Estos componentes ayudan a retener el agua en la piel y mantienen una sensación más confortable durante el día sin afectar significativamente la duración del color.

La tecnología cosmética también ha evolucionado

Los primeros labiales de larga duración utilizaban polímeros muy rígidos que fijaban el color de forma eficaz, pero generaban una sensación de labios acartonados.

Hoy, muchas fórmulas incorporan polímeros flexibles que acompañan el movimiento natural de los labios. Gracias a esta innovación, el maquillaje puede durar entre 12 y 24 horas sin generar tanta incomodidad ni agrietarse con facilidad.

Este avance ha permitido que los consumidores disfruten de productos más resistentes y, al mismo tiempo, más agradables de llevar.

Cómo evitar que un labial de larga duración reseque los labios

Aunque la fórmula influye de manera importante, el cuidado diario también marca la diferencia.

Los especialistas recomiendan exfoliar suavemente los labios una vez por semana para eliminar células muertas y aplicar un bálsamo hidratante antes del maquillaje, dejando que se absorba antes de colocar el labial.

También es aconsejable retirar el maquillaje al finalizar el día con un desmaquillante suave y volver a hidratar los labios antes de dormir. De esta manera, la piel recupera su humedad y estará preparada para la siguiente aplicación.

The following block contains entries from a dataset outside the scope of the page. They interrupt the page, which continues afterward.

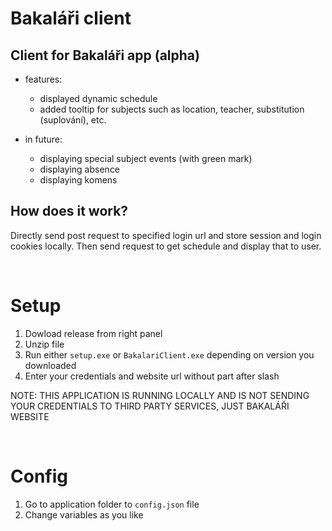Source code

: # Bakaláři client
## Client for Bakaláři app (alpha)
- features:
  - displayed dynamic schedule
  - added tooltip for subjects such as location, teacher, substitution (suplování), etc.
  
- in future:
  - displaying special subject events (with green mark)
  - displaying absence
  - displaying komens


## How does it work?
Directly send post request to specified login url and store session and login cookies locally. Then send request to get schedule and display that to user.

<br>

# Setup
1. Dowload release from right panel
2. Unzip file
3. Run either ```setup.exe``` or ```BakalariClient.exe``` depending on version you downloaded
4. Enter your credentials and website url without part after slash

NOTE: THIS APPLICATION IS RUNNING LOCALLY AND IS NOT SENDING YOUR CREDENTIALS TO THIRD PARTY SERVICES, JUST BAKALÁŘI WEBSITE

<br>

# Config
1. Go to application folder to ```config.json``` file
2. Change variables as you like
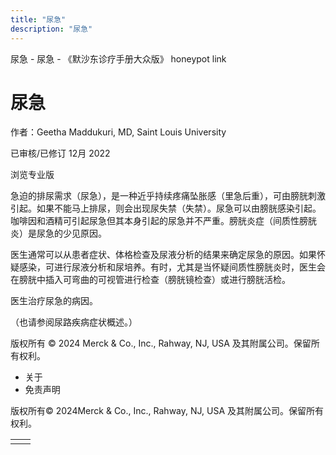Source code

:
 ```yaml
---
title: "尿急"
description: "尿急"
---
```


﻿尿急 \- 尿急 \- 《默沙东诊疗手册大众版》 honeypot link

# 尿急

作者：Geetha Maddukuri, MD, Saint Louis University

已审核/已修订 12月 2022

浏览专业版

急迫的排尿需求（尿急），是一种近乎持续疼痛坠胀感（里急后重），可由膀胱刺激引起。如果不能马上排尿，则会出现尿失禁（失禁）。尿急可以由膀胱感染引起。咖啡因和酒精可引起尿急但其本身引起的尿急并不严重。膀胱炎症（间质性膀胱炎）是尿急的少见原因。

医生通常可以从患者症状、体格检查及尿液分析的结果来确定尿急的原因。如果怀疑感染，可进行尿液分析和尿培养。有时，尤其是当怀疑间质性膀胱炎时，医生会在膀胱中插入可弯曲的可视管进行检查（膀胱镜检查）或进行膀胱活检。

医生治疗尿急的病因。

（也请参阅尿路疾病症状概述。）



版权所有 © 2024
Merck & Co., Inc., Rahway, NJ, USA 及其附属公司。保留所有权利。

- 关于
- 免责声明

版权所有© 2024Merck & Co., Inc., Rahway, NJ, USA 及其附属公司。保留所有权利。

|     |     |
| --- | --- |
|  |  |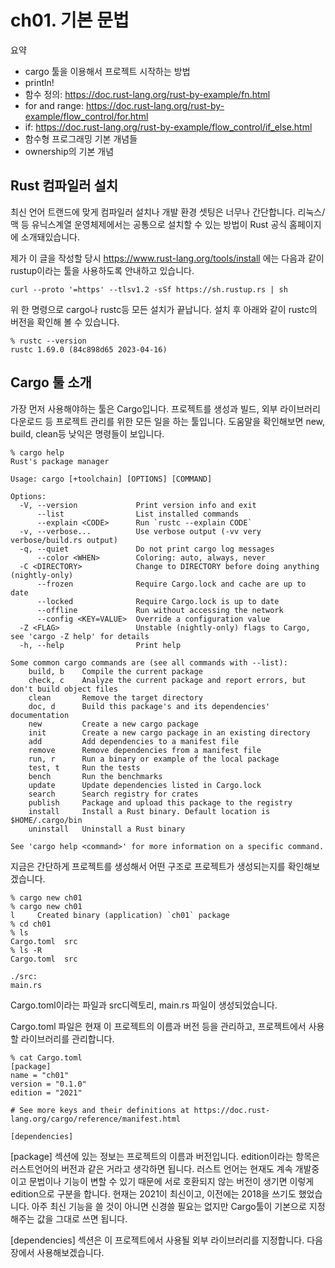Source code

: # ch01. 기본 문법

요약
* cargo 툴을 이용해서 프로젝트 시작하는 방법
* println!
* 함수 정의: https://doc.rust-lang.org/rust-by-example/fn.html
* for and range: https://doc.rust-lang.org/rust-by-example/flow_control/for.html
* if: https://doc.rust-lang.org/rust-by-example/flow_control/if_else.html
* 함수형 프로그래밍 기본 개념들
* ownership의 기본 개념

## Rust 컴파일러 설치

최신 언어 트랜드에 맞게 컴파일러 설치나 개발 환경 셋팅은 너무나 간단합니다.
리눅스/맥 등 유닉스계열 운영체제에서는 공통으로 설치할 수 있는 방법이 Rust 공식 홈페이지에 소개돼있습니다.

제가 이 글을 작성할 당시 https://www.rust-lang.org/tools/install 에는 다음과 같이 rustup이라는 툴을 사용하도록 안내하고 있습니다.
```
curl --proto '=https' --tlsv1.2 -sSf https://sh.rustup.rs | sh
```

위 한 명령으로 cargo나 rustc등 모든 설치가 끝납니다.
설치 후 아래와 같이 rustc의 버전을 확인해 볼 수 있습니다.
```
% rustc --version
rustc 1.69.0 (84c898d65 2023-04-16)
```

## Cargo 툴 소개

가장 먼저 사용해야하는 툴은 Cargo입니다.
프로젝트를 생성과 빌드, 외부 라이브러리 다운로드 등 프로젝트 관리를 위한 모든 일을 하는 툴입니다.
도움말을 확인해보면 new, build, clean등 낮익은 명령들이 보입니다.

```
% cargo help
Rust's package manager

Usage: cargo [+toolchain] [OPTIONS] [COMMAND]

Options:
  -V, --version             Print version info and exit
      --list                List installed commands
      --explain <CODE>      Run `rustc --explain CODE`
  -v, --verbose...          Use verbose output (-vv very verbose/build.rs output)
  -q, --quiet               Do not print cargo log messages
      --color <WHEN>        Coloring: auto, always, never
  -C <DIRECTORY>            Change to DIRECTORY before doing anything (nightly-only)
      --frozen              Require Cargo.lock and cache are up to date
      --locked              Require Cargo.lock is up to date
      --offline             Run without accessing the network
      --config <KEY=VALUE>  Override a configuration value
  -Z <FLAG>                 Unstable (nightly-only) flags to Cargo, see 'cargo -Z help' for details
  -h, --help                Print help

Some common cargo commands are (see all commands with --list):
    build, b    Compile the current package
    check, c    Analyze the current package and report errors, but don't build object files
    clean       Remove the target directory
    doc, d      Build this package's and its dependencies' documentation
    new         Create a new cargo package
    init        Create a new cargo package in an existing directory
    add         Add dependencies to a manifest file
    remove      Remove dependencies from a manifest file
    run, r      Run a binary or example of the local package
    test, t     Run the tests
    bench       Run the benchmarks
    update      Update dependencies listed in Cargo.lock
    search      Search registry for crates
    publish     Package and upload this package to the registry
    install     Install a Rust binary. Default location is $HOME/.cargo/bin
    uninstall   Uninstall a Rust binary

See 'cargo help <command>' for more information on a specific command.
```

지금은 간단하게 프로젝트를 생성해서 어떤 구조로 프로젝트가 생성되는지를 확인해보겠습니다.

```
% cargo new ch01
% cargo new ch01
l     Created binary (application) `ch01` package
% cd ch01
% ls
Cargo.toml	src
% ls -R
Cargo.toml	src

./src:
main.rs
```

Cargo.toml이라는 파일과 src디렉토리, main.rs 파일이 생성되었습니다.

Cargo.toml 파일은 현재 이 프로젝트의 이름과 버전 등을 관리하고, 프로젝트에서 사용할 라이브러리를 관리합니다.
```
% cat Cargo.toml
[package]
name = "ch01"
version = "0.1.0"
edition = "2021"

# See more keys and their definitions at https://doc.rust-lang.org/cargo/reference/manifest.html

[dependencies]
```

[package] 섹션에 있는 정보는 프로젝트의 이름과 버전입니다.
edition이라는 항목은 러스트언어의 버전과 같은 거라고 생각하면 됩니다.
러스트 언어는 현재도 계속 개발중이고 문법이나 기능이 변할 수 있기 때문에 서로 호환되지 않는 버전이 생기면 이렇게 edition으로 구분을 합니다.
현재는 2021이 최신이고, 이전에는 2018을 쓰기도 했었습니다.
아주 최신 기능을 쓸 것이 아니면 신경쓸 필요는 없지만 Cargo툴이 기본으로 지정해주는 값을 그대로 쓰면 됩니다.

[dependencies] 섹션은 이 프로젝트에서 사용될 외부 라이브러리를 지정합니다.
다음 장에서 사용해보겠습니다.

Elegir un buen labial va más allá del color

Al momento de comprar un labial de larga duración, no solo conviene fijarse en el tono o en la promesa de resistencia. Revisar la lista de ingredientes y optar por fórmulas con componentes hidratantes puede marcar una gran diferencia en la salud de los labios.

En definitiva, la duración del maquillaje no tiene por qué estar reñida con la comodidad. Gracias a los avances de la industria cosmética, hoy es posible encontrar labiales que ofrecen un color intenso, larga permanencia y una sensación mucho más confortable durante todo el día.